Combined Campuses and Colleges (CCC) is a List A cricket team and former first-class cricket team that plays in the West Indies domestic competition the Regional Super50 (formerly KFC Cup) and used to play in the Regional Four Day Competition (formerly Carib Beer Cup). Effectively a continuation of the previous University of the West Indies cricket team, the team was created for the 2007/08 season and played their first matches in the KFC Cup one-day competition in October 2007.

CCC made their four-day debut in the Carib Beer Cup in January 2008, they finished their maiden season with one win from six matches, finishing bottom of the league. In their second season of the four-day competition they improved, winning four out of 12 matches and finishing on an equal number of points with Barbados.

In 2011, CCC had a good first-class season in which they reached the final along with Jamaica. It was CCC's best performance thus far in the competition. They progressed to the final by posting victories against Barbados, the Leeward Islands, the Windward Islands and Guyana. However, CCC were no match for a strong Jamaica team, who won easily. In the 2012 Caribbean 4-day competition, CCC kicked off in style by beating the Leeward Islands by an innings and 15 runs.

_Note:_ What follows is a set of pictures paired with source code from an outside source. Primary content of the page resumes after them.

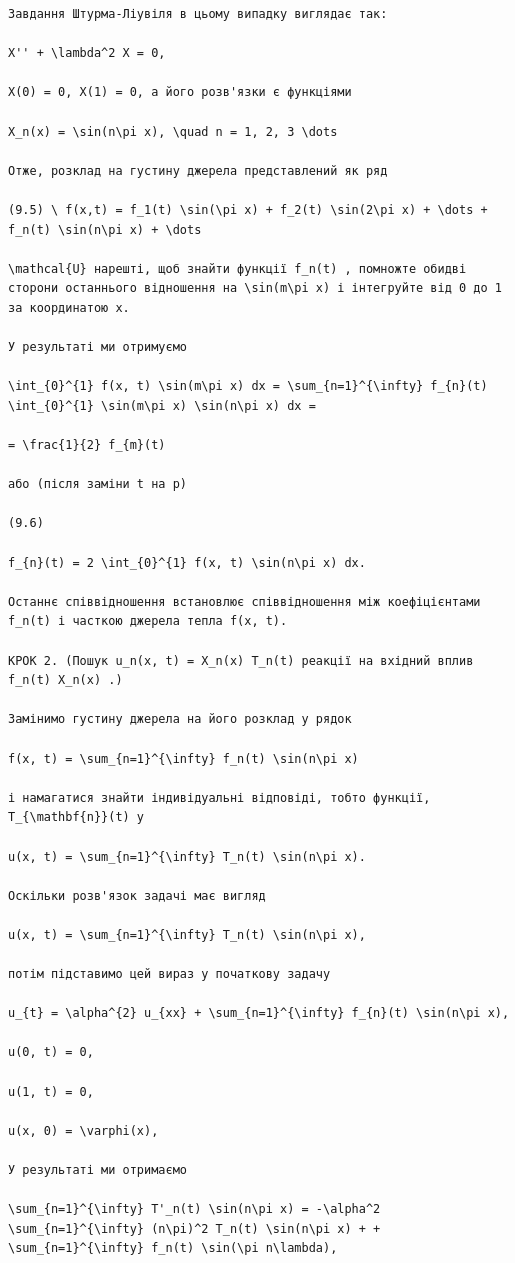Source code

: \documentclass[
  ukrainian,
]{article}
\begin{document}
\begin{verbatim}
Завдання Штурма-Ліувіля в цьому випадку виглядає так:

X'' + \lambda^2 X = 0,

X(0) = 0, X(1) = 0, а його розв'язки є функціями

X_n(x) = \sin(n\pi x), \quad n = 1, 2, 3 \dots

Отже, розклад на густину джерела представлений як ряд

(9.5) \ f(x,t) = f_1(t) \sin(\pi x) + f_2(t) \sin(2\pi x) + \dots + f_n(t) \sin(n\pi x) + \dots

\mathcal{U} нарешті, щоб знайти функції f_n(t) , помножте обидві сторони останнього відношення на \sin(m\pi x) і інтегруйте від 0 до 1 за координатою x.

У результаті ми отримуємо

\int_{0}^{1} f(x, t) \sin(m\pi x) dx = \sum_{n=1}^{\infty} f_{n}(t) \int_{0}^{1} \sin(m\pi x) \sin(n\pi x) dx =

= \frac{1}{2} f_{m}(t)

або (після заміни t на p)

(9.6)

f_{n}(t) = 2 \int_{0}^{1} f(x, t) \sin(n\pi x) dx.

Останнє співвідношення встановлює співвідношення між коефіцієнтами f_n(t) і часткою джерела тепла f(x, t).

КРОК 2. (Пошук u_n(x, t) = X_n(x) T_n(t) реакції на вхідний вплив f_n(t) X_n(x) .)

Замінимо густину джерела на його розклад у рядок

f(x, t) = \sum_{n=1}^{\infty} f_n(t) \sin(n\pi x)

і намагатися знайти індивідуальні відповіді, тобто функції, T_{\mathbf{n}}(t) у

u(x, t) = \sum_{n=1}^{\infty} T_n(t) \sin(n\pi x).

Оскільки розв'язок задачі має вигляд

u(x, t) = \sum_{n=1}^{\infty} T_n(t) \sin(n\pi x),

потім підставимо цей вираз у початкову задачу

u_{t} = \alpha^{2} u_{xx} + \sum_{n=1}^{\infty} f_{n}(t) \sin(n\pi x),

u(0, t) = 0,

u(1, t) = 0,

u(x, 0) = \varphi(x),

У результаті ми отримаємо

\sum_{n=1}^{\infty} T'_n(t) \sin(n\pi x) = -\alpha^2 \sum_{n=1}^{\infty} (n\pi)^2 T_n(t) \sin(n\pi x) + + \sum_{n=1}^{\infty} f_n(t) \sin(\pi n\lambda),


\end{verbatim}
\end{document}
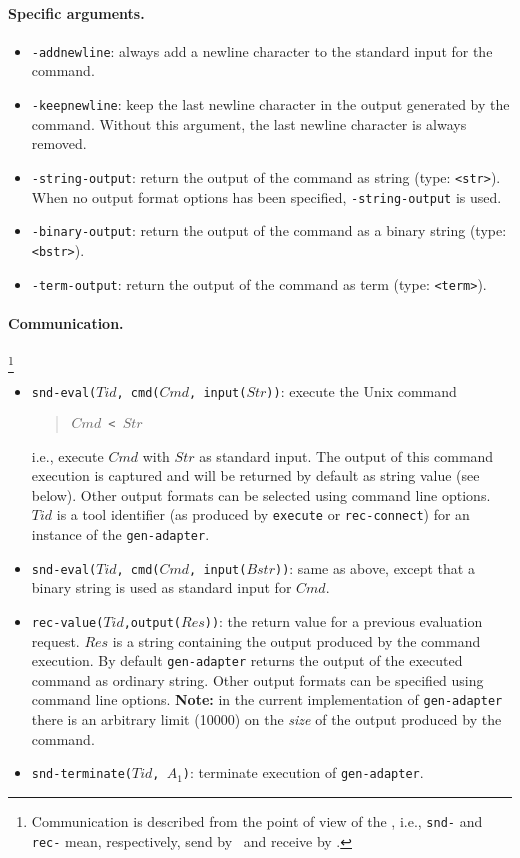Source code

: \paragraph{Specific arguments.}
\begin{itemize}
\item {\tt -addnewline}: always add a newline character to the standard input for the command.
\item {\tt -keepnewline}: keep the last newline character
in the output generated by the command. Without this argument, 
the last newline character is always removed.
\item \texttt{-string-output}: return the output of the command as string
(type: \texttt{<str>}). When no output format options has been specified,
\texttt{-string-output} is used.
\item {\tt -binary-output}: return the output of the command
as a binary string (type: {\tt <bstr>}).
\item \texttt{-term-output}: return the output of the command as term (type:
\texttt{<term>}).
\end{itemize}

\paragraph{Communication.}  \hspace{-0.3cm}\footnote{Communication is described
from the point of view of the \TB, i.e., {\tt snd-} and {\tt rec-}
mean, respectively, send by \TB\ and receive by \TB.}

\begin{itemize}
\item {\tt snd-eval($Tid$, cmd($Cmd$, input($Str$))}: execute the Unix command
\begin{quote}
        {\tt $Cmd$ < $Str$}
\end{quote}
i.e., execute $Cmd$ with $Str$ as standard input. The output of this command execution
is captured and will be returned by default as string value (see below).
Other output formats can be selected using command line options.
$Tid$ is a tool identifier 
(as produced by {\tt execute} or {\tt rec-connect}) for an instance of the {\tt gen-adapter}.

\item {\tt snd-eval($Tid$, cmd($Cmd$, input($Bstr$))}: same as above, except that
a binary string is used as standard input for $Cmd$.

\item {\tt rec-value($Tid$,output($Res$))}: the return value for a previous evaluation request.
$Res$ is a string containing the output produced by the command execution.
By default \texttt{gen-adapter} returns the output of the executed command
as ordinary string. Other output formats can be specified using command line
options. {\bf Note:} in the current implementation of {\tt gen-adapter}
there is an arbitrary limit (10000) on the {\em size} of the output produced
by the command.

\item {\tt snd-terminate($Tid$, $A_1$)}: terminate execution of {\tt gen-adapter}.
\end{itemize}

In July 2014, the WICB announced that the CCC cricket team was to be excluded from the upcoming 2014-15 Regional Four Day competition as part of a series of changes adopted based on the recommendations made in a report presented by Richard Pybus, WICB's director of cricket, in March 2014.

In 2017 a similar team by nature (with some of the same players) as the CCC, called the Combined Universities and Campuses (CUC) made its debut in Jamaica's new premier two-day domestic cricket competition, the Jamaica Cricket Association Super League.

In October 2018, they beat Trinidad and Tobago in the final of the 2018–19 Regional Super50 to win their first title in the competition.